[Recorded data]
________
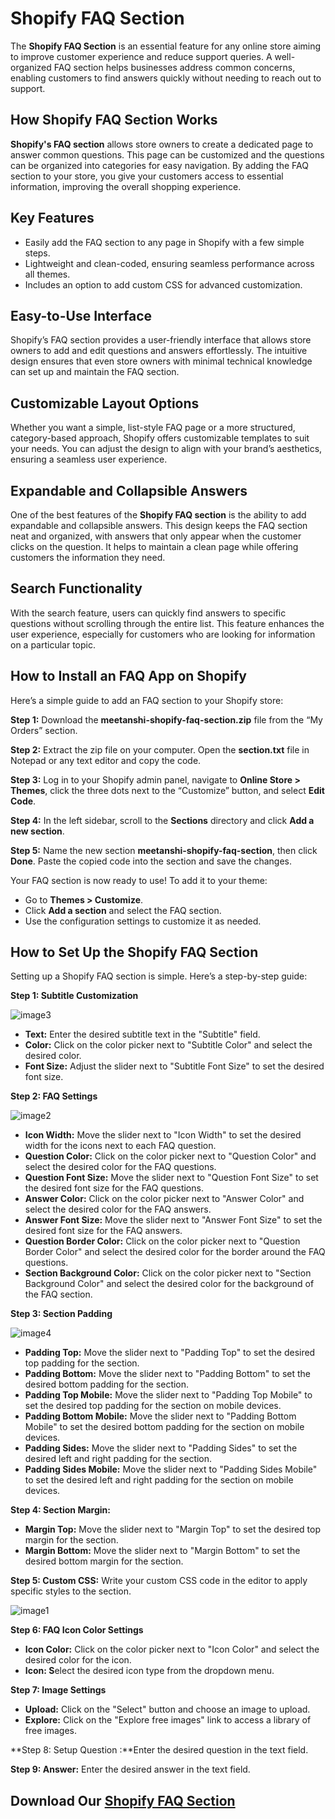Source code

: # **Shopify FAQ Section**

The **Shopify FAQ Section** is an essential feature for any online store aiming to improve customer experience and reduce support queries. A well-organized FAQ section helps businesses address common concerns, enabling customers to find answers quickly without needing to reach out to support.

## **How Shopify FAQ Section Works**

**Shopify's FAQ section** allows store owners to create a dedicated page to answer common questions. This page can be customized and the questions can be organized into categories for easy navigation. By adding the FAQ section to your store, you give your customers access to essential information, improving the overall shopping experience.

## **Key Features**

* Easily add the FAQ section to any page in Shopify with a few simple steps.  
* Lightweight and clean-coded, ensuring seamless performance across all themes.  
* Includes an option to add custom CSS for advanced customization.

## **Easy-to-Use Interface**

Shopify’s FAQ section provides a user-friendly interface that allows store owners to add and edit questions and answers effortlessly. The intuitive design ensures that even store owners with minimal technical knowledge can set up and maintain the FAQ section.

## **Customizable Layout Options**

Whether you want a simple, list-style FAQ page or a more structured, category-based approach, Shopify offers customizable templates to suit your needs. You can adjust the design to align with your brand’s aesthetics, ensuring a seamless user experience.

## **Expandable and Collapsible Answers**

One of the best features of the **Shopify FAQ section** is the ability to add expandable and collapsible answers. This design keeps the FAQ section neat and organized, with answers that only appear when the customer clicks on the question. It helps to maintain a clean page while offering customers the information they need.

## **Search Functionality**

With the search feature, users can quickly find answers to specific questions without scrolling through the entire list. This feature enhances the user experience, especially for customers who are looking for information on a particular topic.

## **How to Install an FAQ App on Shopify**

Here’s a simple guide to add an FAQ section to your Shopify store:

**Step 1:** Download the **meetanshi-shopify-faq-section.zip** file from the “My Orders” section.

**Step 2:** Extract the zip file on your computer. Open the **section.txt** file in Notepad or any text editor and copy the code.

**Step 3:** Log in to your Shopify admin panel, navigate to **Online Store \> Themes**, click the three dots next to the “Customize” button, and select **Edit Code**.

**Step 4:** In the left sidebar, scroll to the **Sections** directory and click **Add a new section**.

**Step 5:** Name the new section **meetanshi-shopify-faq-section**, then click **Done**. Paste the copied code into the section and save the changes.

Your FAQ section is now ready to use\! To add it to your theme:

* Go to **Themes \> Customize**.  
* Click **Add a section** and select the FAQ section.  
* Use the configuration settings to customize it as needed.

## **How to Set Up the Shopify FAQ Section**

Setting up a Shopify FAQ section is simple. Here’s a step-by-step guide:

**Step 1: Subtitle Customization**

![image3](https://github.com/user-attachments/assets/a1a4a607-10cf-4848-b3ff-210b34f5dce6)

- **Text:** Enter the desired subtitle text in the "Subtitle" field.  
- **Color:** Click on the color picker next to "Subtitle Color" and select the desired color.   
- **Font Size:** Adjust the slider next to "Subtitle Font Size" to set the desired font size.

**Step 2: FAQ Settings**

![image2](https://github.com/user-attachments/assets/6ebb42c1-759a-41c7-aa61-c5a148734df6)

* **Icon Width:** Move the slider next to "Icon Width" to set the desired width for the icons next to each FAQ question.  
* **Question Color:** Click on the color picker next to "Question Color" and select the desired color for the FAQ questions.  
* **Question Font Size:** Move the slider next to "Question Font Size" to set the desired font size for the FAQ questions.  
* **Answer Color:** Click on the color picker next to "Answer Color" and select the desired color for the FAQ answers.   
* **Answer Font Size:** Move the slider next to "Answer Font Size" to set the desired font size for the FAQ answers.  
* **Question Border Color:** Click on the color picker next to "Question Border Color" and select the desired color for the border around the FAQ questions.   
* **Section Background Color:** Click on the color picker next to "Section Background Color" and select the desired color for the background of the FAQ section.

**Step 3: Section Padding**

![image4](https://github.com/user-attachments/assets/0baa891c-7de3-4753-9b60-5215c0c59f6c)

* **Padding Top:** Move the slider next to "Padding Top" to set the desired top padding for the section.   
* **Padding Bottom:** Move the slider next to "Padding Bottom" to set the desired bottom padding for the section.  
* **Padding Top Mobile:** Move the slider next to "Padding Top Mobile" to set the desired top padding for the section on mobile devices.  
* **Padding Bottom Mobile:** Move the slider next to "Padding Bottom Mobile" to set the desired bottom padding for the section on mobile devices.  
* **Padding Sides:** Move the slider next to "Padding Sides" to set the desired left and right padding for the section.  
* **Padding Sides Mobile:** Move the slider next to "Padding Sides Mobile" to set the desired left and right padding for the section on mobile devices. 

**Step 4: Section Margin:**

* **Margin Top:** Move the slider next to "Margin Top" to set the desired top margin for the section.  
* **Margin Bottom:** Move the slider next to "Margin Bottom" to set the desired bottom margin for the section. 

**Step 5: Custom CSS:** Write your custom CSS code in the editor to apply specific styles to the section. 

![image1](https://github.com/user-attachments/assets/f99611f9-8983-43fb-91b2-e3c8239f5b7e)

**Step 6: FAQ Icon Color Settings**

* **Icon Color:** Click on the color picker next to "Icon Color" and select the desired color for the icon.  
* **Icon: S**elect the desired icon type from the dropdown menu.

**Step 7: Image Settings**

* **Upload:** Click on the "Select" button and choose an image to upload.  
* **Explore:** Click on the "Explore free images" link to access a library of free images.

**Step 8: Setup Question :**Enter the desired question in the text field. 

**Step 9: Answer:** Enter the desired answer in the text field.

## Download Our [Shopify FAQ Section](https://meetanshi.com/shopify-faq-section.html)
________
What is needed here is an exact transcription of every record above, with images excluded.

Source code

: # **Shopify FAQ Section**

The **Shopify FAQ Section** is an essential feature for any online store aiming to improve customer experience and reduce support queries. A well-organized FAQ section helps businesses address common concerns, enabling customers to find answers quickly without needing to reach out to support.

## **How Shopify FAQ Section Works**

**Shopify's FAQ section** allows store owners to create a dedicated page to answer common questions. This page can be customized and the questions can be organized into categories for easy navigation. By adding the FAQ section to your store, you give your customers access to essential information, improving the overall shopping experience.

## **Key Features**

* Easily add the FAQ section to any page in Shopify with a few simple steps.  
* Lightweight and clean-coded, ensuring seamless performance across all themes.  
* Includes an option to add custom CSS for advanced customization.

## **Easy-to-Use Interface**

Shopify’s FAQ section provides a user-friendly interface that allows store owners to add and edit questions and answers effortlessly. The intuitive design ensures that even store owners with minimal technical knowledge can set up and maintain the FAQ section.

## **Customizable Layout Options**

Whether you want a simple, list-style FAQ page or a more structured, category-based approach, Shopify offers customizable templates to suit your needs. You can adjust the design to align with your brand’s aesthetics, ensuring a seamless user experience.

## **Expandable and Collapsible Answers**

One of the best features of the **Shopify FAQ section** is the ability to add expandable and collapsible answers. This design keeps the FAQ section neat and organized, with answers that only appear when the customer clicks on the question. It helps to maintain a clean page while offering customers the information they need.

## **Search Functionality**

With the search feature, users can quickly find answers to specific questions without scrolling through the entire list. This feature enhances the user experience, especially for customers who are looking for information on a particular topic.

## **How to Install an FAQ App on Shopify**

Here’s a simple guide to add an FAQ section to your Shopify store:

**Step 1:** Download the **meetanshi-shopify-faq-section.zip** file from the “My Orders” section.

**Step 2:** Extract the zip file on your computer. Open the **section.txt** file in Notepad or any text editor and copy the code.

**Step 3:** Log in to your Shopify admin panel, navigate to **Online Store \> Themes**, click the three dots next to the “Customize” button, and select **Edit Code**.

**Step 4:** In the left sidebar, scroll to the **Sections** directory and click **Add a new section**.

**Step 5:** Name the new section **meetanshi-shopify-faq-section**, then click **Done**. Paste the copied code into the section and save the changes.

Your FAQ section is now ready to use\! To add it to your theme:

* Go to **Themes \> Customize**.  
* Click **Add a section** and select the FAQ section.  
* Use the configuration settings to customize it as needed.

## **How to Set Up the Shopify FAQ Section**

Setting up a Shopify FAQ section is simple. Here’s a step-by-step guide:

**Step 1: Subtitle Customization**

![image3](https://github.com/user-attachments/assets/a1a4a607-10cf-4848-b3ff-210b34f5dce6)

- **Text:** Enter the desired subtitle text in the "Subtitle" field.  
- **Color:** Click on the color picker next to "Subtitle Color" and select the desired color.   
- **Font Size:** Adjust the slider next to "Subtitle Font Size" to set the desired font size.

**Step 2: FAQ Settings**

![image2](https://github.com/user-attachments/assets/6ebb42c1-759a-41c7-aa61-c5a148734df6)

* **Icon Width:** Move the slider next to "Icon Width" to set the desired width for the icons next to each FAQ question.  
* **Question Color:** Click on the color picker next to "Question Color" and select the desired color for the FAQ questions.  
* **Question Font Size:** Move the slider next to "Question Font Size" to set the desired font size for the FAQ questions.  
* **Answer Color:** Click on the color picker next to "Answer Color" and select the desired color for the FAQ answers.   
* **Answer Font Size:** Move the slider next to "Answer Font Size" to set the desired font size for the FAQ answers.  
* **Question Border Color:** Click on the color picker next to "Question Border Color" and select the desired color for the border around the FAQ questions.   
* **Section Background Color:** Click on the color picker next to "Section Background Color" and select the desired color for the background of the FAQ section.

**Step 3: Section Padding**

![image4](https://github.com/user-attachments/assets/0baa891c-7de3-4753-9b60-5215c0c59f6c)

* **Padding Top:** Move the slider next to "Padding Top" to set the desired top padding for the section.   
* **Padding Bottom:** Move the slider next to "Padding Bottom" to set the desired bottom padding for the section.  
* **Padding Top Mobile:** Move the slider next to "Padding Top Mobile" to set the desired top padding for the section on mobile devices.  
* **Padding Bottom Mobile:** Move the slider next to "Padding Bottom Mobile" to set the desired bottom padding for the section on mobile devices.  
* **Padding Sides:** Move the slider next to "Padding Sides" to set the desired left and right padding for the section.  
* **Padding Sides Mobile:** Move the slider next to "Padding Sides Mobile" to set the desired left and right padding for the section on mobile devices. 

**Step 4: Section Margin:**

* **Margin Top:** Move the slider next to "Margin Top" to set the desired top margin for the section.  
* **Margin Bottom:** Move the slider next to "Margin Bottom" to set the desired bottom margin for the section. 

**Step 5: Custom CSS:** Write your custom CSS code in the editor to apply specific styles to the section. 

![image1](https://github.com/user-attachments/assets/f99611f9-8983-43fb-91b2-e3c8239f5b7e)

**Step 6: FAQ Icon Color Settings**

* **Icon Color:** Click on the color picker next to "Icon Color" and select the desired color for the icon.  
* **Icon: S**elect the desired icon type from the dropdown menu.

**Step 7: Image Settings**

* **Upload:** Click on the "Select" button and choose an image to upload.  
* **Explore:** Click on the "Explore free images" link to access a library of free images.

**Step 8: Setup Question :**Enter the desired question in the text field. 

**Step 9: Answer:** Enter the desired answer in the text field.

## Download Our [Shopify FAQ Section](https://meetanshi.com/shopify-faq-section.html)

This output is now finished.